Exactly as written, write out the lines below from the first to the one containing "FNet (FFT) &", inclusive. Pictures do not belong in the copy.

(Records excerpted from a collection)
:::

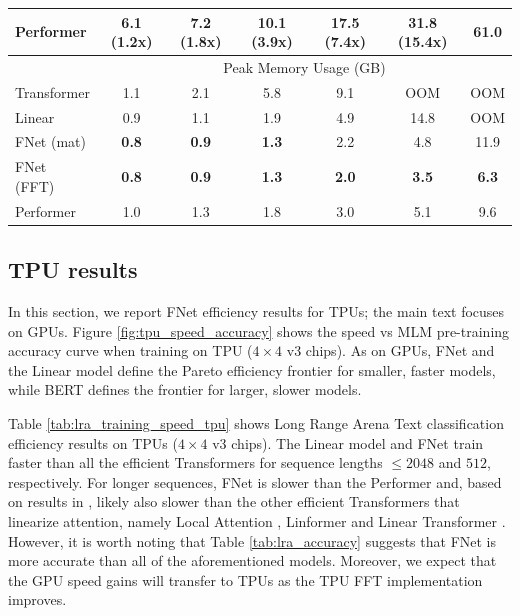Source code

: \begin{table}
\begin{tabular}{l | c c c c c c}
         Performer & 6.1 (1.2x) & 7.2 (1.8x) & 10.1 (3.9x) & \textbf{17.5 (7.4x)} & \textbf{31.8 (15.4x)} & \textbf{61.0} \\ \hline
         & \multicolumn{6}{c}{Peak Memory Usage (GB)} \\ \hline
         Transformer & 1.1 & 2.1 & 5.8 & 9.1 & OOM & OOM \\
         Linear & 0.9 & 1.1 & 1.9 & 4.9 & 14.8 & OOM \\
         FNet (mat) & \textbf{0.8} & \textbf{0.9} & \textbf{1.3} & 2.2 & 4.8 & 11.9 \\
         FNet (FFT) & \textbf{0.8} & \textbf{0.9} & \textbf{1.3} & \textbf{2.0} & \textbf{3.5} & \textbf{6.3} \\
         Performer & 1.0 & 1.3 & 1.8 & 3.0 & 5.1 & 9.6 \\ \hline
    \end{tabular}
\end{table}


\subsection{TPU results}
\label{app:tpu}

In this section, we report FNet efficiency results for TPUs; the main text focuses on GPUs. Figure \ref{fig:tpu_speed_accuracy} shows the speed vs MLM pre-training accuracy curve when training on TPU ($4\times4$ v3 chips). As on GPUs, FNet and the Linear model define the Pareto efficiency frontier for smaller, faster models, while BERT defines the frontier for larger, slower models.

Table \ref{tab:lra_training_speed_tpu} shows Long Range Arena Text classification efficiency results on TPUs ($4\times4$ v3 chips). The Linear model and FNet train faster than all the efficient Transformers for sequence lengths $\leq2048$ and $512$, respectively. For longer sequences, FNet is slower than the Performer and, based on results in \citet{tay2020long}, likely also slower than the other efficient Transformers that linearize attention, namely Local Attention \citep{parmar2018image}, Linformer \citep{wang2020linformer} and Linear Transformer \citep{katharopoulos2020transformers}. However, it is worth noting that Table \ref{tab:lra_accuracy} suggests that FNet is more accurate than all of the aforementioned models. Moreover, we expect that the GPU speed gains will transfer to TPUs as the TPU FFT implementation improves.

:::

• **Response**
Source code

: \begin{table}
\begin{tabular}{l | c c c c c c}
         Performer & 6.1 (1.2x) & 7.2 (1.8x) & 10.1 (3.9x) & \textbf{17.5 (7.4x)} & \textbf{31.8 (15.4x)} & \textbf{61.0} \\ \hline
         & \multicolumn{6}{c}{Peak Memory Usage (GB)} \\ \hline
         Transformer & 1.1 & 2.1 & 5.8 & 9.1 & OOM & OOM \\
         Linear & 0.9 & 1.1 & 1.9 & 4.9 & 14.8 & OOM \\
         FNet (mat) & \textbf{0.8} & \textbf{0.9} & \textbf{1.3} & 2.2 & 4.8 & 11.9 \\
         FNet (FFT) & \textbf{0.8} & \textbf{0.9} & \textbf{1.3} & \textbf{2.0} & \textbf{3.5} & \textbf{6.3} \\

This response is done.